Pharmaceutical Executive
Unsolicited advice for FDA's next leader: Keep it real, fight popular delusions, and somehow, please, defend the agency.
As I write this, it appears that we're on the verge of having a new FDA commissioner—and a potentially good one. Margaret Hamburg, who will bring to the job experience as a former New York City health commissioner and biodefense expert, offers a good mix of scientific rigor and administrative savvy. There's reason to hope that her reputation for caring about patients and public health will buy her at least a short period of uninterrupted work before the micromanagers on Capitol Hill, the conspiracy theorists in the press, and the Marcia Angells of the world come howling for her blood.
Patrick Clinton
I'm sure that as her confirmation hearings approach, Dr. Hamburg is receiving reams of advice from all sides. Here's my addition to the pile:
Remember the mission—FDA's, that is. Yes, safety, efficacy, and security are the core of the first sentence of the agency's mission statement. But here's the second: "The FDA is also responsible for advancing the public health by helping to speed innovations that make medicines and foods more effective, safer, and more affordable; and helping the public get the accurate, science-based information they need to use medicines and foods to improve their health." In other words, helping drugs to market isn't just pandering to the industry. It's part of the mission.
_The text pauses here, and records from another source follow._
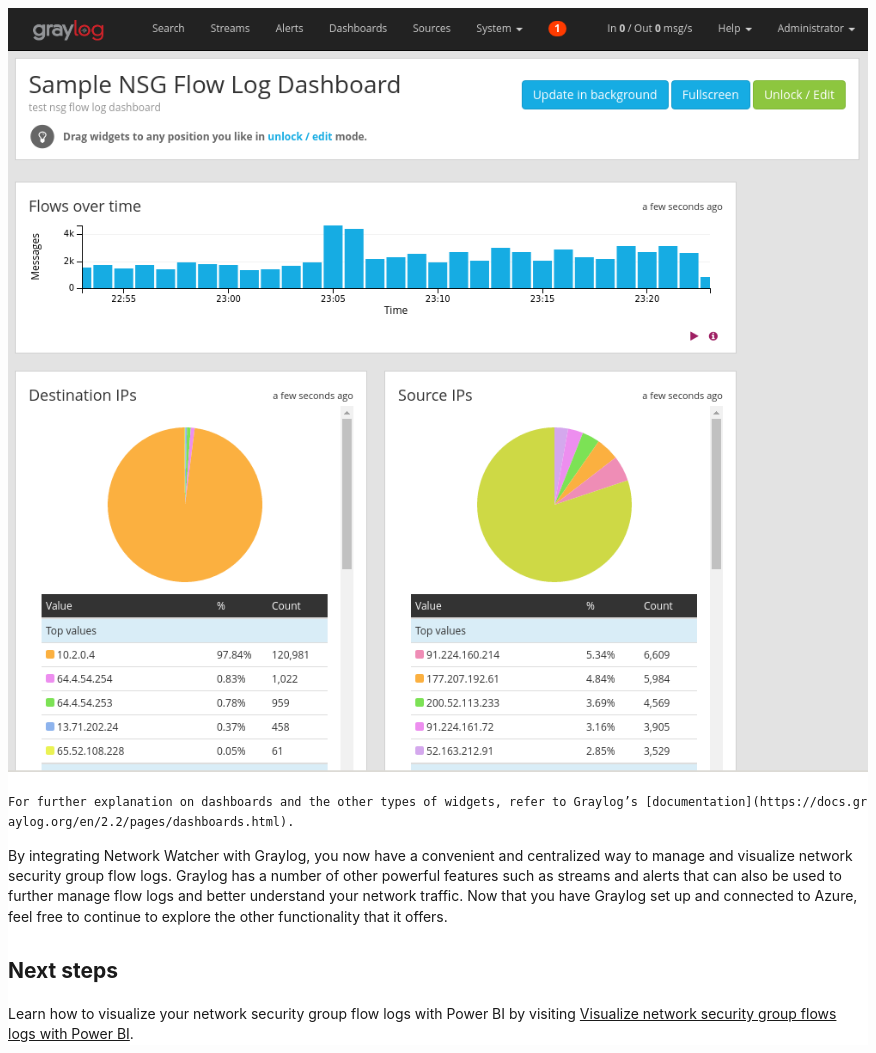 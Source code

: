    ![Flowlogs dashboard](./media/network-watcher-analyze-nsg-flow-logs-graylog/flowlogs-dashboard.png)

    For further explanation on dashboards and the other types of widgets, refer to Graylog’s [documentation](https://docs.graylog.org/en/2.2/pages/dashboards.html).

By integrating Network Watcher with Graylog, you now have a convenient and centralized way to manage and visualize network security group flow logs. Graylog has a number of other powerful features such as streams and alerts that can also be used to further manage flow logs and better understand your network traffic. Now that
you have Graylog set up and connected to Azure, feel free to continue to explore the other functionality that it offers.

## Next steps

Learn how to visualize your network security group flow logs with Power BI by visiting [Visualize network security group flows logs with Power
BI](network-watcher-visualize-nsg-flow-logs-power-bi.md).
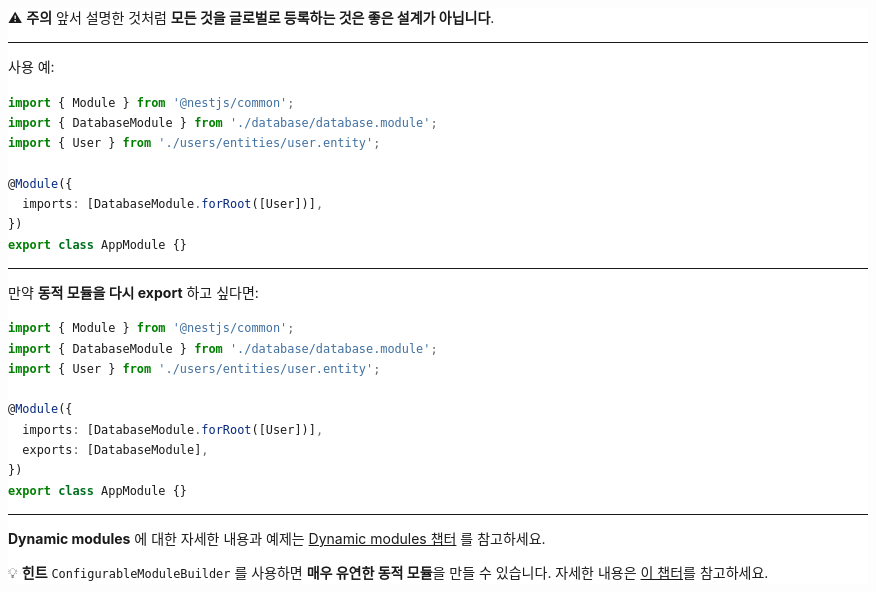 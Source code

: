 ⚠️ **주의**
앞서 설명한 것처럼 **모든 것을 글로벌로 등록하는 것은 좋은 설계가 아닙니다**.

---

사용 예:

```typescript
import { Module } from '@nestjs/common';
import { DatabaseModule } from './database/database.module';
import { User } from './users/entities/user.entity';

@Module({
  imports: [DatabaseModule.forRoot([User])],
})
export class AppModule {}
```

---

만약 **동적 모듈을 다시 export** 하고 싶다면:

```typescript
import { Module } from '@nestjs/common';
import { DatabaseModule } from './database/database.module';
import { User } from './users/entities/user.entity';

@Module({
  imports: [DatabaseModule.forRoot([User])],
  exports: [DatabaseModule],
})
export class AppModule {}
```

---

**Dynamic modules** 에 대한 자세한 내용과 예제는 [Dynamic modules 챕터](https://docs.nestjs.com/fundamentals/dynamic-modules) 를 참고하세요.

💡 **힌트**
`ConfigurableModuleBuilder` 를 사용하면 **매우 유연한 동적 모듈**을 만들 수 있습니다.
자세한 내용은 [이 챕터](https://docs.nestjs.com/fundamentals/configurable-modules)를 참고하세요. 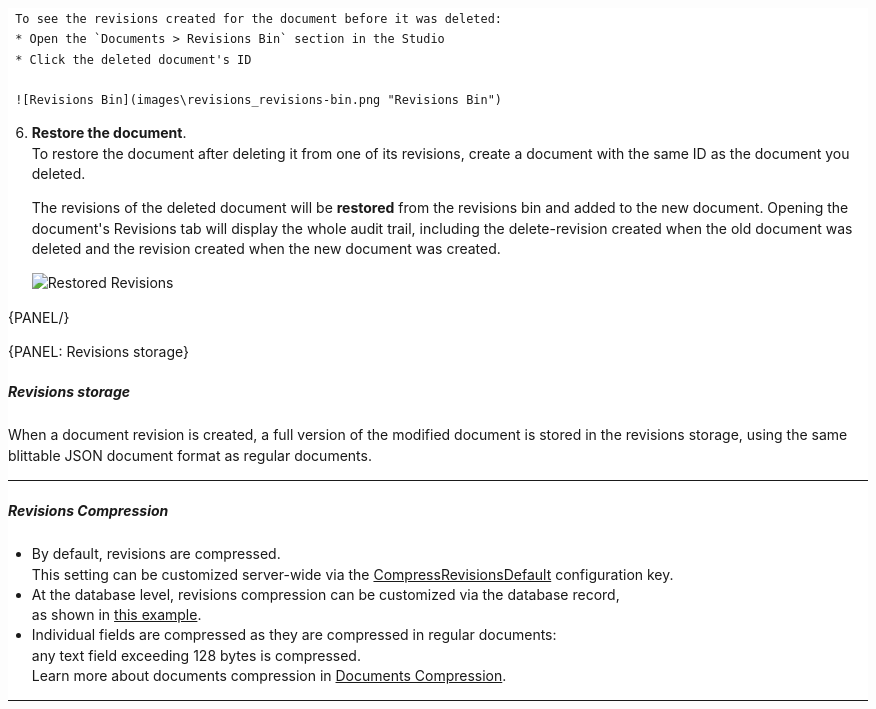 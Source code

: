      To see the revisions created for the document before it was deleted:
     * Open the `Documents > Revisions Bin` section in the Studio
     * Click the deleted document's ID

     ![Revisions Bin](images\revisions_revisions-bin.png "Revisions Bin")

6. **Restore the document**.  
   To restore the document after deleting it from one of its revisions, create a document with the same ID as the document you deleted.

     The revisions of the deleted document will be **restored** from the revisions bin and added to the new document.
     Opening the document's Revisions tab will display the whole audit trail,
     including the delete-revision created when the old document was deleted and the revision created when the new document was created.

     ![Restored Revisions](images\revisions_restored.png "Restored Revisions")

{PANEL/}

{PANEL: Revisions storage}

##### Revisions storage

When a document revision is created, a full version of the modified document is stored in the revisions storage,
using the same blittable JSON document format as regular documents.

---

##### Revisions Compression

* By default, revisions are compressed.  
  This setting can be customized server-wide via the [CompressRevisionsDefault](../../server/configuration/database-configuration#databases.compression.compressrevisionsdefault) configuration key.
* At the database level, revisions compression can be customized via the database record,  
  as shown in [this example](../../server/storage/documents-compression#set-compression-for-selected-collections).
* Individual fields are compressed as they are compressed in regular documents:  
  any text field exceeding 128 bytes is compressed.  
  Learn more about documents compression in [Documents Compression](../../server/storage/documents-compression).

---
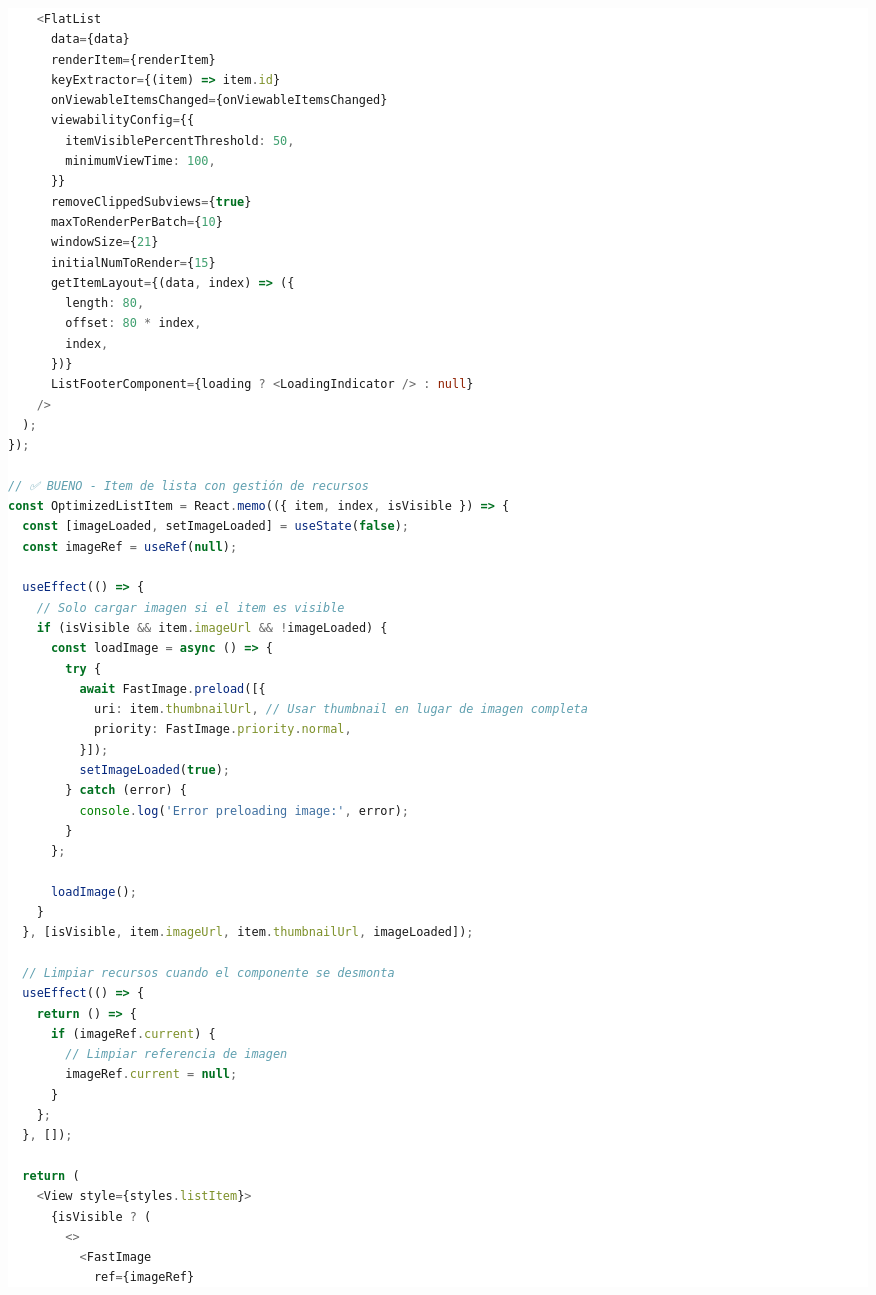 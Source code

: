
 ```typescript
    <FlatList
      data={data}
      renderItem={renderItem}
      keyExtractor={(item) => item.id}
      onViewableItemsChanged={onViewableItemsChanged}
      viewabilityConfig={{
        itemVisiblePercentThreshold: 50,
        minimumViewTime: 100,
      }}
      removeClippedSubviews={true}
      maxToRenderPerBatch={10}
      windowSize={21}
      initialNumToRender={15}
      getItemLayout={(data, index) => ({
        length: 80,
        offset: 80 * index,
        index,
      })}
      ListFooterComponent={loading ? <LoadingIndicator /> : null}
    />
  );
});

// ✅ BUENO - Item de lista con gestión de recursos
const OptimizedListItem = React.memo(({ item, index, isVisible }) => {
  const [imageLoaded, setImageLoaded] = useState(false);
  const imageRef = useRef(null);
  
  useEffect(() => {
    // Solo cargar imagen si el item es visible
    if (isVisible && item.imageUrl && !imageLoaded) {
      const loadImage = async () => {
        try {
          await FastImage.preload([{
            uri: item.thumbnailUrl, // Usar thumbnail en lugar de imagen completa
            priority: FastImage.priority.normal,
          }]);
          setImageLoaded(true);
        } catch (error) {
          console.log('Error preloading image:', error);
        }
      };
    
      loadImage();
    }
  }, [isVisible, item.imageUrl, item.thumbnailUrl, imageLoaded]);
  
  // Limpiar recursos cuando el componente se desmonta
  useEffect(() => {
    return () => {
      if (imageRef.current) {
        // Limpiar referencia de imagen
        imageRef.current = null;
      }
    };
  }, []);
  
  return (
    <View style={styles.listItem}>
      {isVisible ? (
        <>
          <FastImage
            ref={imageRef}
```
Remember that there are two types of error, not one Keeping a good drug off the market is just as much a mistake as letting a bad one on. And in many cases, the cost in human life and suffering can be just as great. It is, apparently, human nature to care more about the type two error than about type one. But that's a poor basis for policy.
Be realistic about safety The public has decided that drugs should be safe in the way consumer products are safe, and that a drug that causes an injury is somehow a defective product. The public is wrong. FDA's approach to safety—that the agency will oversee companies in providing the best available information about pharmaceutical products, and that doctors and patients together will make the safety decision—is the right way to go. But it isn't working. The problem won't be solved by "cracking down" on safety, but rather by getting doctors and patients to accept the responsibility imposed on them by the availability of new and not-fully-understood drugs. The alternative is to withhold needed treatments from even the most motivated and risk-smart patients.
Rely on facts In several highly visible areas, FDA makes decisions that are frankly based on guesswork. How do DTC ads hurt or benefit patients? What impact do warnings have on patient outcomes? I don't think we actually know, and that needs to change. The point of regulation is not to make things logical or to placate critics—it's to make things work.
Defend FDA's authority One of the glories of the American marketplace is its sheer size—and the consistency of regulation from state to state. In the wake of Wyeth v. Levine, there's good reason to fear that pharmaceutical products will come to be regulated on a state-by-state basis. Whatever the public's concerns about FDA, there is no chance that state-level decisions about drugs and drug marketing will ever measure up to what the agency provides, and the cost of regulation times 50 is too awful to contemplate. FDA needs to hang on to its traditional realm of authority.
It's sad but true that the new commissioner's job may prove to be less about protecting the public and more about guarding the agency. But that job matters. May she succeed.